(Records supplied)

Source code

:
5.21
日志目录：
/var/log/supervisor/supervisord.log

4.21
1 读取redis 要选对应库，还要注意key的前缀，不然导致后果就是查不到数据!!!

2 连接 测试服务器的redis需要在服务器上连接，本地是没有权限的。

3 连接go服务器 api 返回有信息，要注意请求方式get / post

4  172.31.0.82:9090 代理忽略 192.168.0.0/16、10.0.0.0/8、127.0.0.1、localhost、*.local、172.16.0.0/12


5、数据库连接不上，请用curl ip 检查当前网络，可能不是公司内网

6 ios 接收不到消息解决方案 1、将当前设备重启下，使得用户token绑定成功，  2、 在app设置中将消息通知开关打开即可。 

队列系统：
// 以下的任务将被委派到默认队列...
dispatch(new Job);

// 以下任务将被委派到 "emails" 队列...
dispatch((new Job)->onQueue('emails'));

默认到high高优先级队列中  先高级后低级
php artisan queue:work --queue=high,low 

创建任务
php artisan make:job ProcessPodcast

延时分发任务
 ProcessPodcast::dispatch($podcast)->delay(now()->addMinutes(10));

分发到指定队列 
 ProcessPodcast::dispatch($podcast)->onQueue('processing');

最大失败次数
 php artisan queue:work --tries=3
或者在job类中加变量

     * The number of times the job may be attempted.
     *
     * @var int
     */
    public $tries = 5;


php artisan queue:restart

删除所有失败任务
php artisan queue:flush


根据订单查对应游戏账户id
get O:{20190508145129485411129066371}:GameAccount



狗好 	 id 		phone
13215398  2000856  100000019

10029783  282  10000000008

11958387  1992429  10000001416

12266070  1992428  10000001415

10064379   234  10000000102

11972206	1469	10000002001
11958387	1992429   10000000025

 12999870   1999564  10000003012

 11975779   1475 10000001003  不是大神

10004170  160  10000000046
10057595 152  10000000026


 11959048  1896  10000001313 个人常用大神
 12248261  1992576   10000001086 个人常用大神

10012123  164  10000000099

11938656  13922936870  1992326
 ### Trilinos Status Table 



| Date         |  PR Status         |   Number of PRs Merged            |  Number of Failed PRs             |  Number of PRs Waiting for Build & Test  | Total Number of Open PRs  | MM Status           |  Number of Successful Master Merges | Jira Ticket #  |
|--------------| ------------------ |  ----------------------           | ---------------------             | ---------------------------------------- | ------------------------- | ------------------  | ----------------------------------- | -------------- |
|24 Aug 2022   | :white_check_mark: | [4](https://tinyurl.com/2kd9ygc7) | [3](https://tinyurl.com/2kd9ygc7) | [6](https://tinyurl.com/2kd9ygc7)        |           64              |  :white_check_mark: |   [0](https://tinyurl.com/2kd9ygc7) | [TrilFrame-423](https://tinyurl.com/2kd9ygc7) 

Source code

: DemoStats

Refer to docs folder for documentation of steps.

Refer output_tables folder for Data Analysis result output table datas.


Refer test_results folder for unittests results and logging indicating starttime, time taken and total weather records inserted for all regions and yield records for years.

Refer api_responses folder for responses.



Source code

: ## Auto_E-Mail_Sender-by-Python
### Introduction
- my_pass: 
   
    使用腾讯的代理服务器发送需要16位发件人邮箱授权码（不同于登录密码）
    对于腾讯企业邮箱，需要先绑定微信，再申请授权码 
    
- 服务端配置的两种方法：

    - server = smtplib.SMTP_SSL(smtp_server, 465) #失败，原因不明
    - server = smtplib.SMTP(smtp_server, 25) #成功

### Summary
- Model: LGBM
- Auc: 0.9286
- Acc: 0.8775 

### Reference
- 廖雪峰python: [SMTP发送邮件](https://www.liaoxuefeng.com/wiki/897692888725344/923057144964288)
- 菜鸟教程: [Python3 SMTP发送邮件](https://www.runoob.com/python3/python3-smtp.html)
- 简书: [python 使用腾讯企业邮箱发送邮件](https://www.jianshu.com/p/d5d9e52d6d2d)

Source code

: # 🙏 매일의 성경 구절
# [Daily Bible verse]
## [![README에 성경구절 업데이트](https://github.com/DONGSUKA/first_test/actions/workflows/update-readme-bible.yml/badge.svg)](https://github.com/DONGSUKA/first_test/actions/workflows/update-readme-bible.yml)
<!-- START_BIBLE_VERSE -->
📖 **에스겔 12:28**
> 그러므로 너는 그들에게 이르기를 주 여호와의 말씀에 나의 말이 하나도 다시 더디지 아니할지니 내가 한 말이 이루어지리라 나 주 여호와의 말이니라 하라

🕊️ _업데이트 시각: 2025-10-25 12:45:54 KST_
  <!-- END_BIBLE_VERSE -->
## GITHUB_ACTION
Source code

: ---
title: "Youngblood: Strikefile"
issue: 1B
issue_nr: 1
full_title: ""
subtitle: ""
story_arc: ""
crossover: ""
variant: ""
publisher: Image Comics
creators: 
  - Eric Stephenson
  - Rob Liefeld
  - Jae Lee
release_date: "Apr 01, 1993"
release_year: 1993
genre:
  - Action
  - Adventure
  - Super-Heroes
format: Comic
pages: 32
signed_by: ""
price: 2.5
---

(End Records supplied)

→ Task instructions
Once you have found every line in the listing that holds the string "smtplib", copy each of them.

→ Answer to this task
    - server = smtplib.SMTP_SSL(smtp_server, 465) #失败，原因不明
    - server = smtplib.SMTP(smtp_server, 25) #成功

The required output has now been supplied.